Klerman, who was a Fulbright Fellow as a law student at the University of Chicago, chose Hebrew University to gain insights and study data from scholars there who are researching the Israeli legal system on issues including settlement rates and immigration integration policies.
“Israel has a hybrid legal system that borrows elements from different parts of the world,” he says. “I want to note which aspects of these different legal systems lead to lower settlement rates. I have written several papers on settlement in U.S. and other parts of world.”
Immigration is a new area of research for Klerman. While at Hebrew University, he plans to compare Israeli immigration policies to U.S. immigration policies in hopes of determining ideal ways to integrate refugees into the population.

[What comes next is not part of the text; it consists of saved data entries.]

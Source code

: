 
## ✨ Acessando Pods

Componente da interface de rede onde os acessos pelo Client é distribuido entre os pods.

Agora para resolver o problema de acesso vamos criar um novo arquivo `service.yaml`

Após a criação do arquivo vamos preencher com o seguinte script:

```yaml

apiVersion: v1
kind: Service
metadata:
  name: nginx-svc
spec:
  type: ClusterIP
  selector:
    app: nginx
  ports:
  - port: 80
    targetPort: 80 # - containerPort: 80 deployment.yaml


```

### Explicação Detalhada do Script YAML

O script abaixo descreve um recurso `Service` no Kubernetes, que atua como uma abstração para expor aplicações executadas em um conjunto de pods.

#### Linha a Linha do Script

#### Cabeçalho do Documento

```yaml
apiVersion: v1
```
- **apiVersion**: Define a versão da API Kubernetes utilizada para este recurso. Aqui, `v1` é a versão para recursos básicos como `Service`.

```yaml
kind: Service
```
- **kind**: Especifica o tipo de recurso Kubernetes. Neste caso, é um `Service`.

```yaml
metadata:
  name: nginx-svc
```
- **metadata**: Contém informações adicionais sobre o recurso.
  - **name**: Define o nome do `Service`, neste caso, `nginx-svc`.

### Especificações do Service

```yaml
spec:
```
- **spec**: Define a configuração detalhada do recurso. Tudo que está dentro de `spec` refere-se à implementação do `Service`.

“Israel is fascinating for researching immigration, as it is primarily immigrants who arrived from other countries in the past century,” he said. “I want to see what policies there might reduce resentment from people already in the country.”
The Fulbright Senior Scholar award provides an important in-person opportunity to establish collaborations with Hebrew University academicians over four months, Klerman said.
“I’ve done cross-border collaboration on Zoom and written papers with people in the Far East and Europe that way, but with the nature of research, it’s important to be in a particular place to talk to people, and face-to-face is often the best way to generate ideas,” he said.
Klerman is the second USC Gould faculty member to win a grant from the Fulbright Foundation. Professor Hannah Garry, founding director of the International Human Rights Clinic, was awarded a grant in 2021 to study enforcement of international refugee law at the University of Oslo Law in Norway.
Klerman’s research has been interrupted by the conflict in the region, but he hopes to return to Israel in March 2024.
The Fulbright Scholar program is highly competitive, with an acceptance rate of under 20%.